◆ PROBLEM REQUIREMENTS ◆
Go through the records below and tally the lines that include "linewidth". Answer with the number only.

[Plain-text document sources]
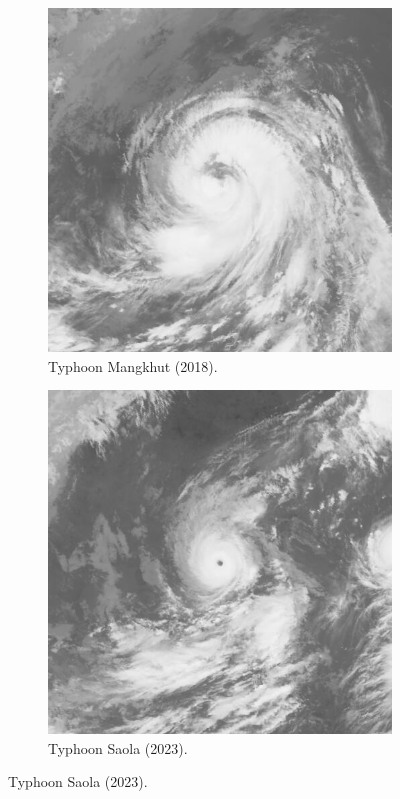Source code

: \begin{figure}[hb!]
\begin{subfigure}[b]{0.45\textwidth}
\end{subfigure}
\begin{subfigure}[b]{0.45\textwidth}
\centering
\includegraphics[width=0.8\linewidth]{graphics/HMW818091603.201822.jpg}
\caption{Typhoon Mangkhut (2018).}
\end{subfigure}
\begin{subfigure}[b]{0.45\textwidth}
\centering
\includegraphics[width=0.8\linewidth]{graphics/HMW923090103.202309.jpg}
\caption{Typhoon Saola (2023).}
\end{subfigure}
\end{figure}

◆ SOLUTION FOR THIS PROBLEM ◆
2